**Work task:** Determine the number of lines in the following entries that hold the word "Slash". Give only that number.

[Data extracted from a collection]

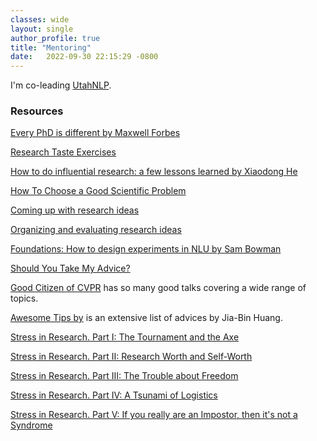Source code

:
 ```yaml
---
classes: wide
layout: single
author_profile: true
title: "Mentoring" 
date:   2022-09-30 22:15:29 -0800
---
```


I'm co-leading [UtahNLP](http://nlp.cs.utah.edu/).  

### Resources 

[Every PhD is different by Maxwell Forbes](https://maxwellforbes.com/posts/every-phd-is-different/)

[Research Taste Exercises](http://colah.github.io/notes/taste/) 

[How to do influential research: a few lessons learned by Xiaodong He](https://twitter.com/WilliamWangNLP/status/1420567513885077506/photo/1)

[How To Choose a Good Scientific Problem](https://www.weizmann.ac.il/mcb/UriAlon/sites/mcb.UriAlon/files/uploads/nurturing/howtochoosegoodproblem.pdf)

[Coming up with research ideas](https://medium.com/@marcotcr/coming-up-with-research-ideas-3032682e5852) 

[Organizing and evaluating research ideas](https://medium.com/@marcotcr/e137637b599e)

[Foundations: How to design experiments in NLU by Sam Bowman](https://drive.google.com/file/d/1kUarnxZNa-ojz0KvZFmHeAEFwTkEH7lg/edit)

[Should You Take My Advice?](https://github.com/lintool/guide/blob/master/ignoring-advice.md)

[Good Citizen of CVPR](https://faculty.cc.gatech.edu/~parikh/citizenofcvpr/) has so many good talks covering a wide range of topics. 

[Awesome Tips by](https://github.com/jbhuang0604/awesome-tips) is an extensive list of advices by Jia-Bin Huang.

[Stress in Research. Part I: The Tournament and the Axe](http://www.theexclusive.org/2018/03/tournament-axe.html)

[Stress in Research. Part II: Research Worth and Self-Worth](http://www.theexclusive.org/2018/04/worth.html)

[Stress in Research. Part III: The Trouble about Freedom](http://www.theexclusive.org/2018/05/freedom.html)

[Stress in Research. Part IV: A Tsunami of Logistics](http://www.theexclusive.org/2018/07/logistic-tsunami.html)

[Stress in Research. Part V: If you really are an Impostor, then it's not a Syndrome](http://www.theexclusive.org/2018/09/impostor.html)

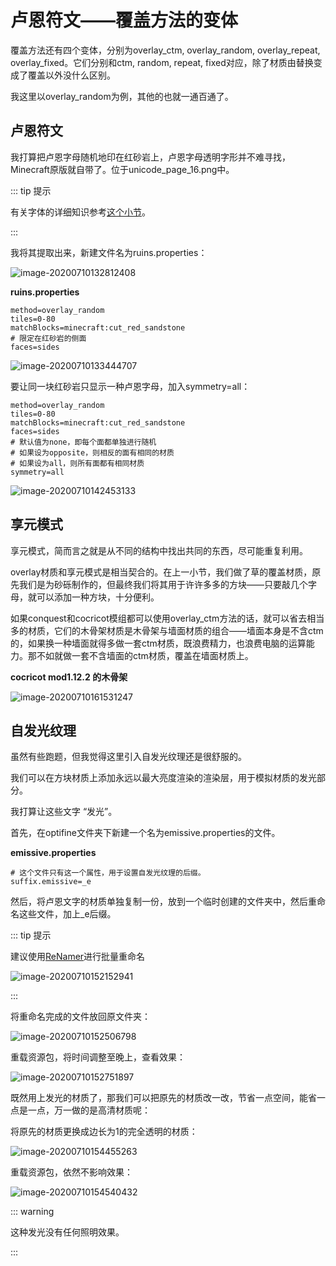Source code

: # 卢恩符文——覆盖方法的变体

覆盖方法还有四个变体，分别为overlay_ctm, overlay_random, overlay_repeat, overlay_fixed。它们分别和ctm, random, repeat, fixed对应，除了材质由替换变成了覆盖以外没什么区别。

我这里以overlay_random为例，其他的也就一通百通了。

## 卢恩符文

我打算把卢恩字母随机地印在红砂岩上，卢恩字母透明字形并不难寻找，Minecraft原版就自带了。位于unicode_page_16.png中。

::: tip 提示

有关字体的详细知识参考[这个小节](../../vanilla/font/font.md)。

:::

我将其提取出来，新建文件名为ruins.properties：

![image-20200710132812408](overlay-ctm.assets/image-20200710132812408.png)

**ruins.properties**

```properties
method=overlay_random
tiles=0-80
matchBlocks=minecraft:cut_red_sandstone
# 限定在红砂岩的侧面
faces=sides
```

![image-20200710133444707](overlay-ctm.assets/image-20200710133444707.png)

要让同一块红砂岩只显示一种卢恩字母，加入symmetry=all：

```properties
method=overlay_random
tiles=0-80
matchBlocks=minecraft:cut_red_sandstone
faces=sides
# 默认值为none，即每个面都单独进行随机
# 如果设为opposite，则相反的面有相同的材质
# 如果设为all，则所有面都有相同材质
symmetry=all
```

![image-20200710142453133](overlay-variants.assets/image-20200710142453133.png)

## 享元模式

享元模式，简而言之就是从不同的结构中找出共同的东西，尽可能重复利用。

overlay材质和享元模式是相当契合的。在上一小节，我们做了草的覆盖材质，原先我们是为砂砾制作的，但最终我们将其用于许许多多的方块——只要敲几个字母，就可以添加一种方块，十分便利。

如果conquest和cocricot模组都可以使用overlay_ctm方法的话，就可以省去相当多的材质，它们的木骨架材质是木骨架与墙面材质的组合——墙面本身是不含ctm的，如果换一种墙面就得多做一套ctm材质，既浪费精力，也浪费电脑的运算能力。那不如就做一套不含墙面的ctm材质，覆盖在墙面材质上。

**cocricot mod1.12.2 的木骨架**

![image-20200710161531247](overlay-variants.assets/image-20200710161531247.png)

## 自发光纹理

虽然有些跑题，但我觉得这里引入自发光纹理还是很舒服的。

我们可以在方块材质上添加永远以最大亮度渲染的渲染层，用于模拟材质的发光部分。

我打算让这些文字 “发光”。

首先，在optifine文件夹下新建一个名为emissive.properties的文件。

**emissive.properties**

```properties
# 这个文件只有这一个属性，用于设置自发光纹理的后缀。
suffix.emissive=_e
```

然后，将卢恩文字的材质单独复制一份，放到一个临时创建的文件夹中，然后重命名这些文件，加上_e后缀。

::: tip 提示

建议使用[ReNamer](https://www.den4b.com/products/renamer)进行批量重命名

![image-20200710152152941](overlay-variants.assets/image-20200710152152941.png)

:::

将重命名完成的文件放回原文件夹：

![image-20200710152506798](overlay-variants.assets/image-20200710152506798.png)

重载资源包，将时间调整至晚上，查看效果：

![image-20200710152751897](overlay-variants.assets/image-20200710152751897.png)

既然用上发光的材质了，那我们可以把原先的材质改一改，节省一点空间，能省一点是一点，万一做的是高清材质呢：

将原先的材质更换成边长为1的完全透明的材质：

![image-20200710154455263](overlay-variants.assets/image-20200710154455263.png)

重载资源包，依然不影响效果：

![image-20200710154540432](overlay-variants.assets/image-20200710154540432.png)

::: warning

这种发光没有任何照明效果。

:::

<br/><br/><Vssue/>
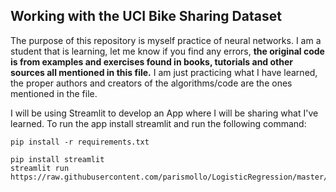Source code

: 
## Working with the UCI Bike Sharing Dataset

The purpose of this repository is myself practice of neural networks. I am a student that is learning, let me know if you find any errors, **the original code is from examples and exercises found in books, tutorials and other sources all mentioned in this file.** I am just practicing what I have learned, the proper authors and creators of the algorithms/code are the ones mentioned in the file.

I will be using Streamlit to develop an App where I will be sharing what I've learned. To run the app install streamlit and run the following command:


```
pip install -r requirements.txt

pip install streamlit
streamlit run https://raw.githubusercontent.com/parismollo/LogisticRegression/master/logistic_regression.py
```
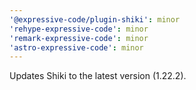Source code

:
 ```yaml
---
'@expressive-code/plugin-shiki': minor
'rehype-expressive-code': minor
'remark-expressive-code': minor
'astro-expressive-code': minor
---
```


Updates Shiki to the latest version (1.22.2).
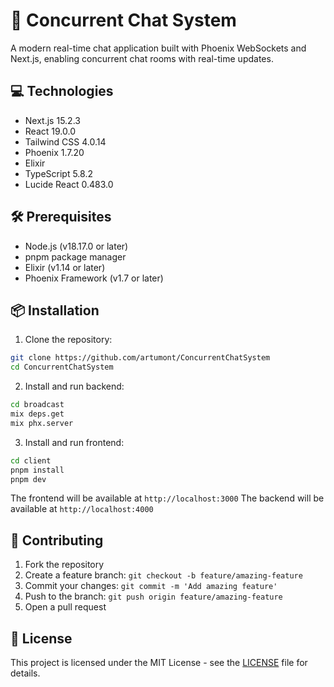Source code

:# 💬 Concurrent Chat System

A modern real-time chat application built with Phoenix WebSockets and Next.js, enabling concurrent chat rooms with real-time updates.

## 💻 Technologies

- Next.js 15.2.3
- React 19.0.0
- Tailwind CSS 4.0.14
- Phoenix 1.7.20
- Elixir
- TypeScript 5.8.2
- Lucide React 0.483.0

## 🛠️ Prerequisites

- Node.js (v18.17.0 or later)
- pnpm package manager
- Elixir (v1.14 or later)
- Phoenix Framework (v1.7 or later)

## 📦 Installation

1. Clone the repository:
```bash
git clone https://github.com/artumont/ConcurrentChatSystem
cd ConcurrentChatSystem
```

2. Install and run backend:
```bash
cd broadcast
mix deps.get
mix phx.server
```

3. Install and run frontend:
```bash
cd client
pnpm install
pnpm dev
```

The frontend will be available at `http://localhost:3000`
The backend will be available at `http://localhost:4000`


## 🤝 Contributing

1. Fork the repository
2. Create a feature branch: `git checkout -b feature/amazing-feature`
3. Commit your changes: `git commit -m 'Add amazing feature'`
4. Push to the branch: `git push origin feature/amazing-feature`
5. Open a pull request

## 📄 License

This project is licensed under the MIT License - see the [LICENSE](LICENSE) file for details.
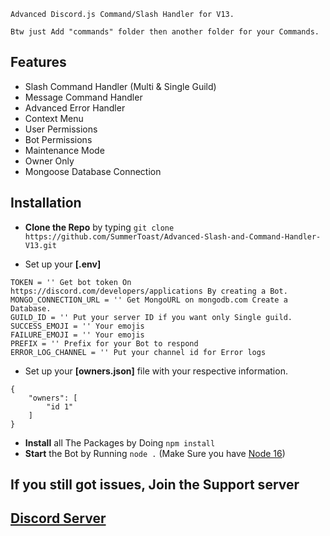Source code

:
 ```
Advanced Discord.js Command/Slash Handler for V13.
```

``` Btw just Add "commands" folder then another folder for your Commands. ```

## Features

* Slash Command Handler (Multi & Single Guild)
* Message Command Handler
* Advanced Error Handler
* Context Menu
* User Permissions
* Bot Permissions
* Maintenance Mode
* Owner Only
* Mongoose Database Connection

## Installation

* **Clone the Repo** by typing ``git clone https://github.com/SummerToast/Advanced-Slash-and-Command-Handler-V13.git``

* Set up your **[.env]**
```
TOKEN = '' Get bot token On https://discord.com/developers/applications By creating a Bot.
MONGO_CONNECTION_URL = '' Get MongoURL on mongodb.com Create a Database.
GUILD_ID = '' Put your server ID if you want only Single guild.
SUCCESS_EMOJI = '' Your emojis
FAILURE_EMOJI = '' Your emojis
PREFIX = '' Prefix for your Bot to respond
ERROR_LOG_CHANNEL = '' Put your channel id for Error logs
```
* Set up your **[owners.json]** file with your respective information.
```
{
    "owners": [
        "id 1"
    ]
}
```
* **Install** all The Packages by Doing `npm install`
* **Start** the Bot by Running `node .` (Make Sure you have [Node 16](https://nodejs.org/download/release/v16.13.0/))

## If you still got issues, Join the Support server 
## **[Discord Server](https://discord.gg/cwRVNn5Maf)**
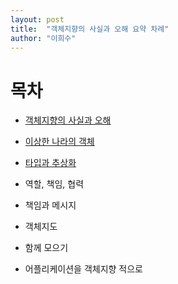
 ```yaml
---
layout: post
title:  "객체지향의 사실과 오해 요약 차례"
author: "이희수"
---
```


# 목차

* [객체지향의 사실과 오해](https://hs-glenn-lee.github.io/2019-08-30/oop-mis-fact)

* [이상한 나라의 객체](https://hs-glenn-lee.github.io/2019-09-07/oop-odd-object)

* [타입과 추상화](https://hs-glenn-lee.github.io/2019-12-01/oop-abstraction-and-type)

* 역할, 책임, 협력

* 책임과 메시지

* 객체지도

* 함께 모으기

* 어플리케이션을 객체지향 적으로

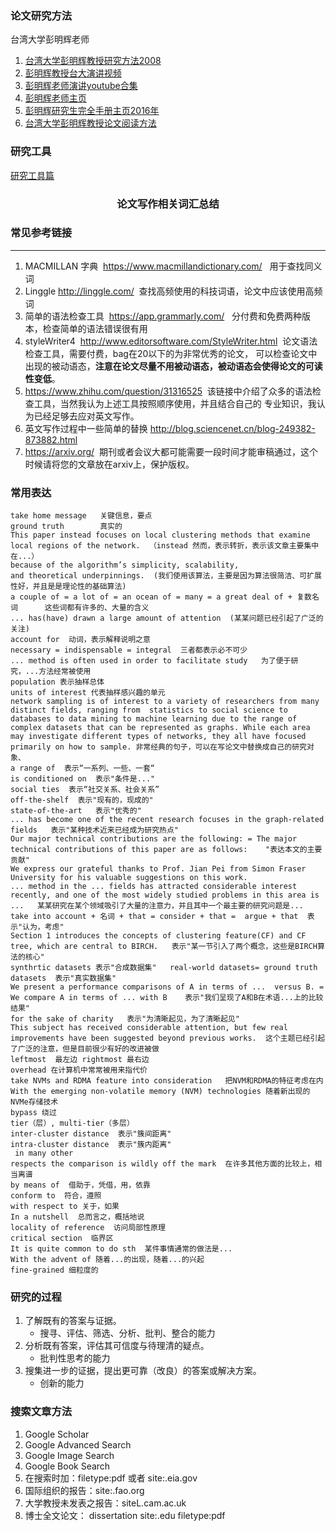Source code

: ### 论文研究方法

台湾大学彭明辉老师
1. [台湾大学彭明辉教授研究方法2008](中国计算机学会推荐国际学术会议和期刊目录%20（2015%20年）%20中国计算机学会.pdf)
2. [彭明辉教授台大演讲视频](https://www.youtube.com/watch?v=jZnYuPavCvA)
3. [彭明辉老师演讲youtube合集](https://www.youtube.com/results?search_query=%E5%BD%AD%E6%98%8E%E8%BE%89)
4. [彭明辉老师主页](http://mhperng.blogspot.com/)
5. [彭明辉研究生完全手册主页2016年](http://mhperng2.blogspot.com/2017/02/blog-post_25.html)
6.  [台湾大学彭明辉教授论文阅读方法](https://www.youtube.com/watch?v=2RCbU7haayo)

### 研究工具
[研究工具篇](./ResearchTools.md)


### <center>论文写作相关词汇总结</center>



### **常见参考链接**
***

1. MACMILLAN 字典  https://www.macmillandictionary.com/   用于查找同义词
2. Linggle http://linggle.com/  查找高频使用的科技词语，论文中应该使用高频词
3. 简单的语法检查工具  https://app.grammarly.com/   分付费和免费两种版本，检查简单的语法错误很有用
4. styleWriter4  http://www.editorsoftware.com/StyleWriter.html  论文语法检查工具，需要付费，bag在20以下的为非常优秀的论文，
可以检查论文中出现的被动语态，**注意在论文尽量不用被动语态，被动语态会使得论文的可读性变低**。
5. https://www.zhihu.com/question/31316525  该链接中介绍了众多的语法检查工具，当然我认为上述工具按照顺序使用，并且结合自己的
专业知识，我认为已经足够去应对英文写作。
6. 英文写作过程中一些简单的替换 http://blog.sciencenet.cn/blog-249382-873882.html
7. https://arxiv.org/  期刊或者会议大都可能需要一段时间才能审稿通过，这个时候请将您的文章放在arxiv上，保护版权。

### **常用表达**

```
take home message   关键信息，要点
ground truth        真实的
This paper instead focuses on local clustering methods that examine local regions of the network.  （instead 然而，表示转折，表示该文章主要集中在...）
because of the algorithm’s simplicity, scalability,
and theoretical underpinnings.  (我们使用该算法，主要是因为算法很简洁、可扩展性好，并且是是理论性的基础算法)
a couple of = a lot of = an ocean of = many = a great deal of + 复数名词      这些词都有许多的、大量的含义
... has(have) drawn a large amount of attention  (某某问题已经引起了广泛的关注)
account for  动词，表示解释说明之意
necessary = indispensable = integral  三者都表示必不可少
... method is often used in order to facilitate study   为了便于研究，...方法经常被使用
population 表示抽样总体
units of interest 代表抽样感兴趣的单元
network sampling is of interest to a variety of researchers from many distinct fields, ranging from  statistics to social science to databases to data mining to machine learning due to the range of complex datasets that can be represented as graphs. While each area may investigate different types of networks, they all have focused primarily on how to sample. 非常经典的句子，可以在写论文中替换成自己的研究对象、
a range of  表示“一系列、一些、一套“
is conditioned on  表示"条件是..."
social ties  表示“社交关系、社会关系”
off-the-shelf  表示"现有的，现成的"
state-of-the-art   表示"优秀的"
... has become one of the recent research focuses in the graph-related fields   表示"某种技术近来已经成为研究热点"
Our major technical contributions are the following: = The major technical contributions of this paper are as follows:    "表达本文的主要贡献"
We express our grateful thanks to Prof. Jian Pei from Simon Fraser University for his valuable suggestions on this work.
... method in the ... fields has attracted considerable interest recently, and one of the most widely studied problems in this area is ...   某某研究在某个领域吸引了大量的注意力，并且其中一个最主要的研究问题是...
take into account + 名词 + that = consider + that =  argue + that  表示"认为，考虑"
Section 1 introduces the concepts of clustering feature(CF) and CF tree, which are central to BIRCH.   表示"某一节引入了两个概念，这些是BIRCH算法的核心"
synthrtic datasets 表示"合成数据集"   real-world datasets= ground truth datasets  表示"真实数据集"
We present a performance comparisons of A in terms of ...  versus B. = We compare A in terms of ... with B    表示"我们呈现了A和B在术语...上的比较结果"
for the sake of charity   表示"为清晰起见，为了清晰起见"
This subject has received considerable attention, but few real improvements have been suggested beyond previous works.  这个主题已经引起了广泛的注意，但是目前很少有好的改进被做
leftmost  最左边 rightmost 最右边
overhead 在计算机中常常被用来指代价
take NVMs and RDMA feature into consideration   把NVM和RDMA的特征考虑在内
With the emerging non-volatile memory (NVM) technologies 随着新出现的NVMe存储技术
bypass 绕过
tier（层）, multi-tier（多层）
inter-cluster distance  表示"簇间距离"
intra-cluster distance  表示"簇内距离"
 in many other
respects the comparison is wildly off the mark  在许多其他方面的比较上，相当离谱
by means of  借助于，凭借，用，依靠
conform to  符合，遵照
with respect to 关于，如果
In a nutshell  总而言之，概括地说
locality of reference  访问局部性原理
critical section  临界区
It is quite common to do sth  某件事情通常的做法是...
With the advent of 随着...的出现，随着...的兴起
fine-grained 细粒度的
```

### **研究的过程**

1. 了解既有的答案与证据。
    * 搜寻、评估、筛选、分析、批判、整合的能力
2. 分析既有答案，评估其可信度与待理清的疑点。
    * 批判性思考的能力
3. 搜集进一步的证据，提出更可靠（改良）的答案或解决方案。
    * 创新的能力
    
### **搜索文章方法**

1. Google Scholar
2. Google Advanced Search
3. Google Image Search
4. Google Book Search
4. 在搜索时加：filetype:pdf 或者 site:.eia.gov
5. 国际组织的报告：site:.fao.org
6. 大学教授未发表之报告：siteL.cam.ac.uk
7. 博士全文论文： dissertation site:.edu  filetype:pdf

**Output of the exercise:** 3